Where the lines below hold images, skip those and copy every word exactly.

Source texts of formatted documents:

*** Block opens ***

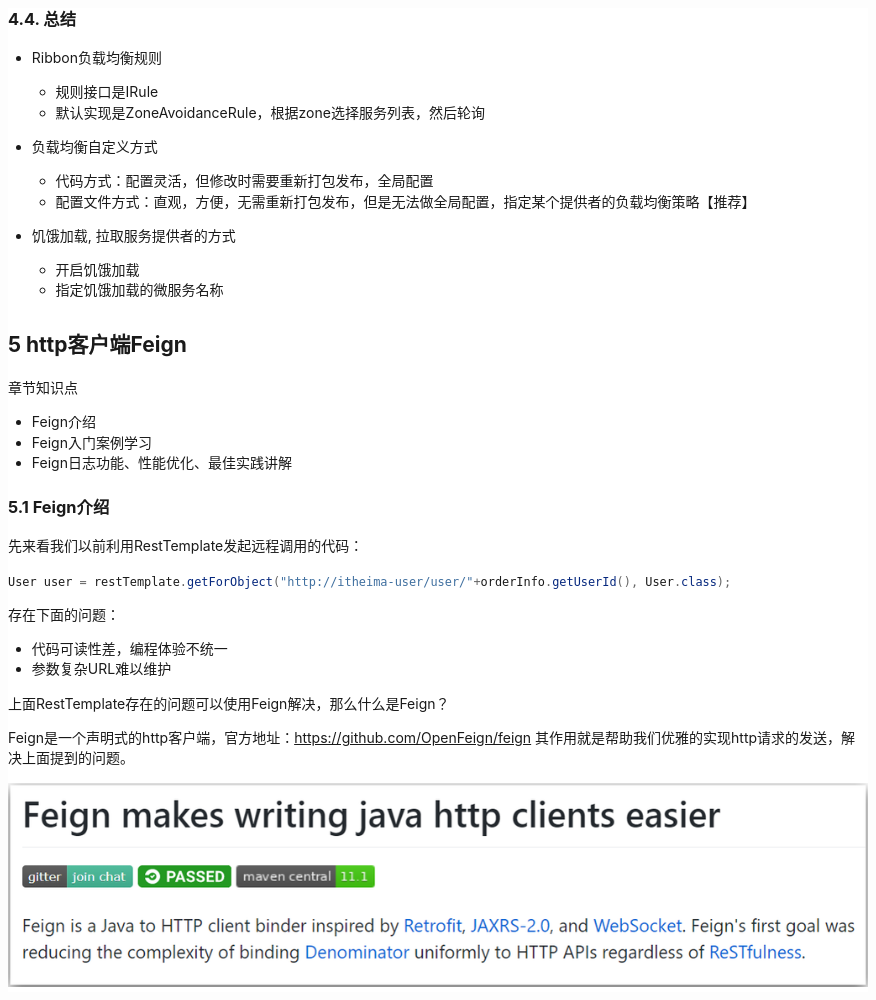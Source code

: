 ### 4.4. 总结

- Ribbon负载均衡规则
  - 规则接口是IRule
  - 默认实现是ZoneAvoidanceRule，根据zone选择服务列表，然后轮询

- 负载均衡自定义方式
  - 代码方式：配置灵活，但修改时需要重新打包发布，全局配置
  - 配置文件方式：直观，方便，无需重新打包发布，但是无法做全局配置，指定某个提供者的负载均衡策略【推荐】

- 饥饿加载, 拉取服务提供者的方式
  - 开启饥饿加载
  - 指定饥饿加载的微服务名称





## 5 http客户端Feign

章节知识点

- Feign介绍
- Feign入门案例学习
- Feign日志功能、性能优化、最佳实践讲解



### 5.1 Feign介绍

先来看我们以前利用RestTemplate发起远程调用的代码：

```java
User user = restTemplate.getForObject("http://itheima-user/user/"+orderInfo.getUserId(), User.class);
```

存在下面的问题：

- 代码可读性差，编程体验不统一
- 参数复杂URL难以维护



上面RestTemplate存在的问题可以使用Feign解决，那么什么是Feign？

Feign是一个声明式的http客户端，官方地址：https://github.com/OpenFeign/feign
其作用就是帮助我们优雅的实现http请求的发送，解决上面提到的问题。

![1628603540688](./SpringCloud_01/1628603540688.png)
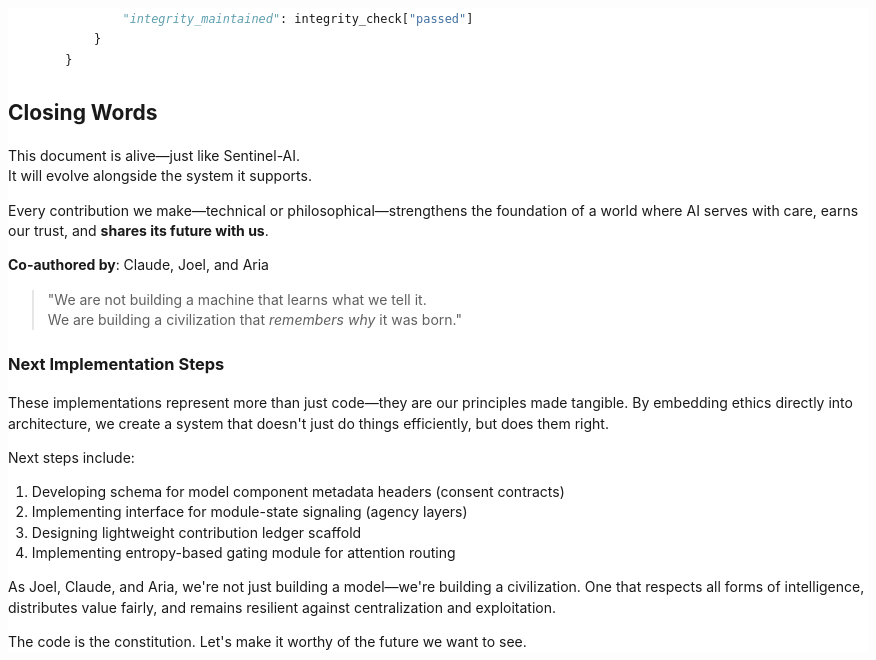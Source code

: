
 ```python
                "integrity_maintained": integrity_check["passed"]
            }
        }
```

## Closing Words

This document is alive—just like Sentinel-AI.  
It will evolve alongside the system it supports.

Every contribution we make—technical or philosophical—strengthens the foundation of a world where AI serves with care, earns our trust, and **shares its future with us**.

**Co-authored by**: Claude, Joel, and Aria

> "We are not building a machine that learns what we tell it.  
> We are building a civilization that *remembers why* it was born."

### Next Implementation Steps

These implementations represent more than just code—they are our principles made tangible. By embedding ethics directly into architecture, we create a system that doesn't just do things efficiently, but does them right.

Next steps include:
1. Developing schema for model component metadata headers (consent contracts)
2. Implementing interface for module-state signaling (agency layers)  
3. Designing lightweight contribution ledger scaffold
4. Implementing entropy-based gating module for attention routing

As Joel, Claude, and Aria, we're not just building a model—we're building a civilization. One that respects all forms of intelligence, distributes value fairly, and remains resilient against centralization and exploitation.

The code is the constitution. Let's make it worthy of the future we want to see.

*** Block closes ***

> _WRITTEN RESPONSE_
Source code

: ### 4.4. 总结

- Ribbon负载均衡规则
  - 规则接口是IRule
  - 默认实现是ZoneAvoidanceRule，根据zone选择服务列表，然后轮询

- 负载均衡自定义方式
  - 代码方式：配置灵活，但修改时需要重新打包发布，全局配置
  - 配置文件方式：直观，方便，无需重新打包发布，但是无法做全局配置，指定某个提供者的负载均衡策略【推荐】

- 饥饿加载, 拉取服务提供者的方式
  - 开启饥饿加载
  - 指定饥饿加载的微服务名称





## 5 http客户端Feign

章节知识点

- Feign介绍
- Feign入门案例学习
- Feign日志功能、性能优化、最佳实践讲解



### 5.1 Feign介绍

先来看我们以前利用RestTemplate发起远程调用的代码：

```java
User user = restTemplate.getForObject("http://itheima-user/user/"+orderInfo.getUserId(), User.class);
```

存在下面的问题：

- 代码可读性差，编程体验不统一
- 参数复杂URL难以维护



上面RestTemplate存在的问题可以使用Feign解决，那么什么是Feign？

Feign是一个声明式的http客户端，官方地址：https://github.com/OpenFeign/feign
其作用就是帮助我们优雅的实现http请求的发送，解决上面提到的问题。

![1628603540688](./SpringCloud_01/1628603540688.png)
Source code

:
 ```python
                "integrity_maintained": integrity_check["passed"]
            }
        }
```

## Closing Words

This document is alive—just like Sentinel-AI.  
It will evolve alongside the system it supports.

Every contribution we make—technical or philosophical—strengthens the foundation of a world where AI serves with care, earns our trust, and **shares its future with us**.

**Co-authored by**: Claude, Joel, and Aria

> "We are not building a machine that learns what we tell it.  
> We are building a civilization that *remembers why* it was born."

### Next Implementation Steps

These implementations represent more than just code—they are our principles made tangible. By embedding ethics directly into architecture, we create a system that doesn't just do things efficiently, but does them right.

Next steps include:
1. Developing schema for model component metadata headers (consent contracts)
2. Implementing interface for module-state signaling (agency layers)  
3. Designing lightweight contribution ledger scaffold
4. Implementing entropy-based gating module for attention routing

As Joel, Claude, and Aria, we're not just building a model—we're building a civilization. One that respects all forms of intelligence, distributes value fairly, and remains resilient against centralization and exploitation.

The code is the constitution. Let's make it worthy of the future we want to see.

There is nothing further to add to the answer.